Keith Urban singles chronology
| "Somewhere in My Car" (2014) | "Raise 'Em Up" (2015) | "John Cougar, John Deere, John 3:16" (2015) |

Eric Church singles chronology
| "Talladega" (2014) | "Raise 'Em Up" (2015) | "Like a Wrecking Ball" (2015) |

= Raise 'Em Up =

2015 song by Keith Urban and Eric Church

"Raise 'Em Up" is a song written by Tom Douglas, Jaren Johnston and Jeffrey Steele and recorded by Australian country music singer Keith Urban as a duet with American country music singer Eric Church. It was released in January 2015 as the fifth international single, sixth overall and final single from Urban's 2013 album Fuse.

==Background==
According to Urban, when he sent a demo to Church with the intent of having him serve as a duet partner on it, Church asked, "How do you write a song as good as that?" and Urban replied that he did not write the song. Regarding his own reaction to hearing the demo, Urban said that "I was floored" and added, "There’s so much imagery in the song and it’s written in such a way that you can fill in all the blanks. I love that kind of style of songwriting".

==Content==
The song is a mid-tempo country song speaking about various objects being "raise[d]" up, such as lighters at a concert, "raising one's voice", and raising children.

==Critical reception==
Billy Dukes of Taste of Country reviewed the single favorably, saying that "In barely three minutes, Urban’s new single from ‘Fuse’ goes from a wild weekend to raising kids, all while hinting at the preciousness of time. Rarely is so much said in so little time with so much efficiency and emotion."
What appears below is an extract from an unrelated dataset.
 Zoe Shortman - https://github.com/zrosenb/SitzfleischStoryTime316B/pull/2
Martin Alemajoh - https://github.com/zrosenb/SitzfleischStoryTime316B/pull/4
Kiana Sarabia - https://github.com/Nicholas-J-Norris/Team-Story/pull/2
The song was nominated for Best Country Duo/Group Performance at the 57th Annual Grammy Awards.

==Chart performance==
As of June 2015, the song had sold 250,000 copies in the US. On August 16, 2019, the single was certified gold by the Recording Industry Association of America (RIAA) for combined sales and streaming data of over 500,000 units in the United States.

==Music video==
The music video is in black-and-white, and was directed by Chris Hicky and premiered in April 2015.

==Personnel==
From Fuse liner notes.

- Nathan Chapman — programming, bass guitar, keyboards, background vocals
- Eric Church — lead vocals
- Keith Urban — all vocals, electric guitar, acoustic guitar

==Charts==

===Weekly charts===

| Chart (2015) | Peak position |
|---|---|
| Canada (Canadian Hot 100) | 47 |
| Canada Country (Billboard) | 1 |
| US Billboard Hot 100 | 56 |
| US Country Airplay (Billboard) | 1 |
| US Hot Country Songs (Billboard) | 8 |

===Year-end charts===

| Chart (2015) | Position |
|---|---|
| US Country Airplay (Billboard) | 44 |
| US Hot Country Songs (Billboard) | 55 |

==Certifications==

| Region | Certification | Certified units/sales |
| United States (RIAA) | Gold | 500,000^{‡} |
^{‡} Sales+streaming figures based on certification alone.